Unmanned Ground Vehicle
During the 2020-2021 UAV Forge competition season, I was tasked with redesigning the mechanical portion of our unmanned ground vehicle (UGV). Previously, the team used an off-the-shelf remote control car to accomplish the ground vehicle tasks. However, this left the weight, top speed, and power draw of the UGV relatively fixed.
The RC car was not designed to withstand the impact of repeated testing (descent and landing from 100+ foot altitude), the amount of space available for electronics was not sufficient, and replacement parts were not readily available for repairs. These three attributes were the main focuses for redesign. We were able to successfully design and manufacture a UGV that was 40% lighter and satisfied all major requirements.
Pugh Analysis
To begin the design process for the UGV redesign, a Pugh Analysis was conducted to narrow down design options. The team utilized a Pugh Analysis to determine a baseline for which designs to consider. Justification for specific values in the analysis can be found under the “Concept Selection” section of the UGV Design Documentation document.
Research was conducted on common UGV designs in addition to other designs successfully employed in the AUVSI-SUAS competition. The two-wheel design was ultimately chosen as a starting point for our final design.
Chassis Design
Upon selection of the two-wheel drive system, we designed a chassis to fit three primary requirements. These requirements were derived from other subteams and the competition rules:
- The chassis must be large enough to fit all of the required electrical components.
- The chassis must be light so that the UGV does not exceed the 4 lb competition-imposed weight limit.
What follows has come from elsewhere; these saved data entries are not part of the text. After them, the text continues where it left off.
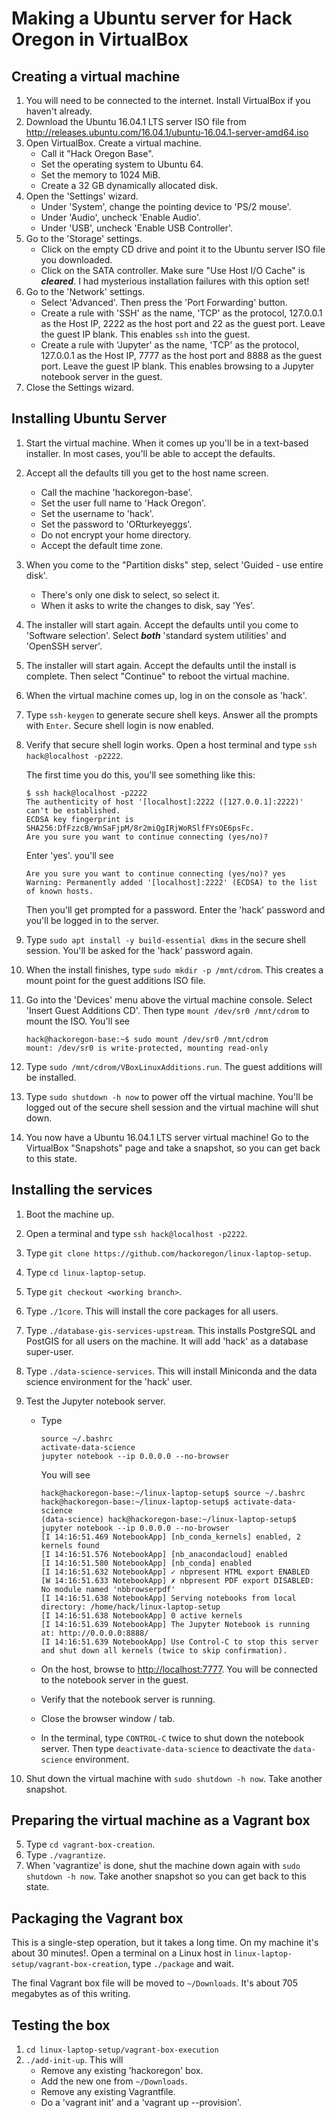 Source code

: # Making a Ubuntu server for Hack Oregon in VirtualBox

## Creating a virtual machine
1. You will need to be connected to the internet. Install VirtualBox if you haven't already.
2. Download the Ubuntu 16.04.1 LTS server ISO file from http://releases.ubuntu.com/16.04.1/ubuntu-16.04.1-server-amd64.iso
3. Open VirtualBox. Create a virtual machine.
    * Call it "Hack Oregon Base".
    * Set the operating system to Ubuntu 64.
    * Set the memory to 1024 MiB.
    * Create a 32 GB dynamically allocated disk.
4. Open the 'Settings' wizard.
    * Under 'System', change the pointing device to 'PS/2 mouse'.
    * Under 'Audio', uncheck 'Enable Audio'.
    * Under 'USB', uncheck 'Enable USB Controller'.
5. Go to the 'Storage' settings.
    * Click on the empty CD drive and point it to the Ubuntu server ISO file you downloaded.
    * Click on the SATA controller. Make sure "Use Host I/O Cache" is ***cleared***. I had mysterious installation failures with this option set!
6. Go to the 'Network' settings.
    * Select 'Advanced'. Then press the 'Port Forwarding' button.
    * Create a rule with 'SSH' as the name, 'TCP' as the protocol, 127.0.0.1 as the Host IP, 2222 as the host port and 22 as the guest port. Leave the guest IP blank. This enables `ssh` into the guest.
    * Create a rule with 'Jupyter' as the name, 'TCP' as the protocol, 127.0.0.1 as the Host IP, 7777 as the host port and 8888 as the guest port. Leave the guest IP blank. This enables browsing to a Jupyter notebook server in the guest.
6. Close the Settings wizard.

## Installing Ubuntu Server
1. Start the virtual machine. When it comes up you'll be in a text-based installer. In most cases, you'll be able to accept the defaults.
8. Accept all the defaults till you get to the host name screen.
    * Call the machine 'hackoregon-base'.
    * Set the user full name to 'Hack Oregon'.
    * Set the username to 'hack'.
    * Set the password to 'ORturkeyeggs'.
    * Do not encrypt your home directory.
    * Accept the default time zone.
9. When you come to the "Partition disks" step, select 'Guided - use entire disk'.
    * There's only one disk to select, so select it.
    * When it asks to write the changes to disk, say 'Yes'.
10. The installer will start again. Accept the defaults until you come to 'Software selection'. Select ***both*** 'standard system utilities' and 'OpenSSH server'.
11. The installer will start again. Accept the defaults until the install is complete. Then select "Continue" to reboot the virtual machine.
12. When the virtual machine comes up, log in on the console as 'hack'.
13. Type `ssh-keygen` to generate secure shell keys. Answer all the prompts with `Enter`. Secure shell login is now enabled.
14. Verify that secure shell login works. Open a host terminal and type `ssh hack@localhost -p2222`.

    The first time you do this, you'll see something like this:
    ```
    $ ssh hack@localhost -p2222
    The authenticity of host '[localhost]:2222 ([127.0.0.1]:2222)' can't be established.
    ECDSA key fingerprint is SHA256:DfFzzcB/WnSaFjpM/8r2miQgIRjWoRSlfFYsOE6psFc.
    Are you sure you want to continue connecting (yes/no)?
    ```

    Enter 'yes'. you'll see
    ```
    Are you sure you want to continue connecting (yes/no)? yes
    Warning: Permanently added '[localhost]:2222' (ECDSA) to the list of known hosts.
    ```

    Then you'll get prompted for a password. Enter the 'hack' password and you'll be logged in to the server.
13. Type `sudo apt install -y build-essential dkms` in the secure shell session. You'll be asked for the 'hack' password again.
13. When the install finishes, type `sudo mkdir -p /mnt/cdrom`. This creates a mount point for the guest additions ISO file.
13. Go into the 'Devices' menu above the virtual machine console. Select 'Insert Guest Additions CD'. Then type `mount /dev/sr0 /mnt/cdrom` to mount the ISO. You'll see

    ```
    hack@hackoregon-base:~$ sudo mount /dev/sr0 /mnt/cdrom
    mount: /dev/sr0 is write-protected, mounting read-only
    ```
14. Type `sudo /mnt/cdrom/VBoxLinuxAdditions.run`. The guest additions will be installed.
14. Type `sudo shutdown -h now` to power off the virtual machine. You'll be logged out of the secure shell session and the virtual machine will shut down.
15. You now have a Ubuntu 16.04.1 LTS server virtual machine! Go to the VirtualBox "Snapshots" page and take a snapshot, so you can get back to this state.

## Installing the services
1. Boot the machine up.
2. Open a terminal and type `ssh hack@localhost -p2222`.

2. Type `git clone https://github.com/hackoregon/linux-laptop-setup`.
3. Type `cd linux-laptop-setup`.
4. Type `git checkout <working branch>`.
5. Type `./1core`. This will install the core packages for all users.
6. Type `./database-gis-services-upstream`. This installs PostgreSQL and PostGIS for all users on the machine. It will add 'hack' as a database super-user.
7. Type `./data-science-services`. This will install Miniconda and the data science environment for the 'hack' user.
8. Test the Jupyter notebook server.
    * Type
        ```
        source ~/.bashrc
        activate-data-science
        jupyter notebook --ip 0.0.0.0 --no-browser
        ```

        You will see
        ```
        hack@hackoregon-base:~/linux-laptop-setup$ source ~/.bashrc 
        hack@hackoregon-base:~/linux-laptop-setup$ activate-data-science 
        (data-science) hack@hackoregon-base:~/linux-laptop-setup$ jupyter notebook --ip 0.0.0.0 --no-browser
        [I 14:16:51.469 NotebookApp] [nb_conda_kernels] enabled, 2 kernels found
        [I 14:16:51.576 NotebookApp] [nb_anacondacloud] enabled
        [I 14:16:51.580 NotebookApp] [nb_conda] enabled
        [I 14:16:51.632 NotebookApp] ✓ nbpresent HTML export ENABLED
        [W 14:16:51.633 NotebookApp] ✗ nbpresent PDF export DISABLED: No module named 'nbbrowserpdf'
        [I 14:16:51.638 NotebookApp] Serving notebooks from local directory: /home/hack/linux-laptop-setup
        [I 14:16:51.638 NotebookApp] 0 active kernels 
        [I 14:16:51.639 NotebookApp] The Jupyter Notebook is running at: http://0.0.0.0:8888/
        [I 14:16:51.639 NotebookApp] Use Control-C to stop this server and shut down all kernels (twice to skip confirmation).
        ```
    * On the host, browse to <http://localhost:7777>. You will be connected to the notebook server in the guest.
    * Verify that the notebook server is running.
    * Close the browser window / tab.
    * In the terminal, type `CONTROL-C` twice to shut down the notebook server. Then type `deactivate-data-science` to deactivate the `data-science` environment.
9. Shut down the virtual machine with `sudo shutdown -h now`. Take another snapshot.

## Preparing the virtual machine as a Vagrant box
5. Type `cd vagrant-box-creation`.
6. Type `./vagrantize`.
7. When 'vagrantize' is done, shut the machine down again with `sudo shutdown -h now`. Take another snapshot so you can get back to this state.

## Packaging the Vagrant box
This is a single-step operation, but it takes a long time. On my machine it's about 30 minutes!. Open a terminal on a Linux host in `linux-laptop-setup/vagrant-box-creation`, type `./package` and wait.

The final Vagrant box file will be moved to `~/Downloads`. It's about 705 megabytes as of this writing.

## Testing the box
1. `cd linux-laptop-setup/vagrant-box-execution`
2. `./add-init-up`. This will
    * Remove any existing 'hackoregon' box.
    * Add the new one from `~/Downloads`.
    * Remove any existing Vagrantfile.
    * Do a 'vagrant init' and a 'vagrant up --provision'.
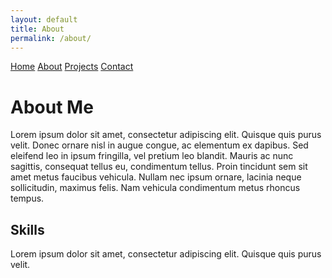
 ```yaml
---
layout: default
title: About
permalink: /about/
---
```


<nav>
  <a href="{{site.baseurl}}">Home</a>
  <a href="{{site.baseurl}}/about/">About</a>
  <a href="{{site.baseurl}}/projects/">Projects</a>
  <a href="{{site.baseurl}}/contact/">Contact</a>
</nav>

# About Me

Lorem ipsum dolor sit amet, consectetur adipiscing elit. Quisque quis purus velit. Donec ornare nisl in augue congue, ac elementum ex dapibus. Sed eleifend leo in ipsum fringilla, vel pretium leo blandit. Mauris ac nunc sagittis, consequat tellus eu, condimentum tellus. Proin tincidunt sem sit amet metus faucibus vehicula. Nullam nec ipsum ornare, lacinia neque sollicitudin, maximus felis. Nam vehicula condimentum metus rhoncus tempus.

## Skills

Lorem ipsum dolor sit amet, consectetur adipiscing elit. Quisque quis purus velit.
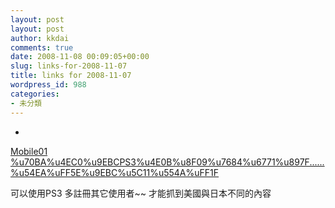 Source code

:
 ```yaml
---
layout: post
layout: post
author: kkdai
comments: true
date: 2008-11-08 00:09:05+00:00
slug: links-for-2008-11-07
title: links for 2008-11-07
wordpress_id: 988
categories:
- 未分類
---
```


  * 
                

[Mobile01 %u70BA%u4EC0%u9EBCPS3%u4E0B%u8F09%u7684%u6771%u897F......%u54EA%uFF5E%u9EBC%u5C11%u554A%uFF1F](http://5i01.com/topicdetail.php?f=281&t=728991&p=1)


                

可以使用PS3 多註冊其它使用者~~ 才能抓到美國與日本不同的內容



            
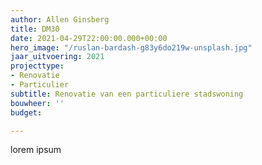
 ```yaml
---
author: Allen Ginsberg
title: DM30
date: 2021-04-29T22:00:00.000+00:00
hero_image: "/ruslan-bardash-g83y6do219w-unsplash.jpg"
jaar_uitvoering: 2021
projecttype:
- Renovatie
- Particulier
subtitle: Renovatie van een particuliere stadswoning
bouwheer: ''
budget: 

---
```

lorem ipsum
- The chassis must have a clear plan for manufacturing.
More detailed requirements and objectives for the chassis design can be found in the Chassis Design Documentation document.
CAD models of electronic components were taken from manufacturers’ websites or created in-house. Electronics were placed in the chassis assembly to ensure sufficient space was available when assembled.
Static load simulations were utilized to determine how the chassis would react under worst case-scenario conditions during impact with the ground. Forces were estimated based on the momentum-impulse equation and input into a Solidworks Static Load Simulation.
Weight Reduction Cutouts
Various cutout geometries were tested under identical loading conditions. Beam thicknesses and configurations were varied, with maximum stress, strain, and displacement documented for comparison.
Tabulated simulation results are displayed in the figure below. To come in under the four pound weight limit, we calculated that our chassis could weigh no more than 0.85 pounds. Rectangular cutouts were chosen because they provide the lowest stress distribution for all configurations under the 0.85 pound limit.
The selected configuration was manufactured and presented at UAV Forge’s Winter Internal Design Review.
Material Selection
The primary criteria for material selection for the chassis were manufacturability, access to tools, and cost. Wood, plastic, and aluminum were the three materials that were considered. Based on the cutout geometry configurations, aluminum would have been an impractical choice due to weight restrictions on the UGV. With wood, we were concerned about manufacturing the precise geometry of the cutouts with hand tools, and access to CNC machinery was not available to the team. UAV Forge has convenient access to a 3D printer, and ABS plastic designs were well within the weight budget.
Motor Selection
Two forces are considered to estimate the torque required for the ground vehicle motors: acceleration forces and frictional forces. To move, the ground vehicle must overcome the frictional force between the wheels and the ground as well as the force required to accelerate the vehicle from rest. In general, frictional forces contribute a greater proportion of total force, so variables such as time to accelerate and maximum velocity are less important to accurately estimate.
After conducting research, the 163 RPM Mini Econ motor was selected. The motor fits the torque requirements and provides adequate RPM for the ground vehicle to move to its desired location.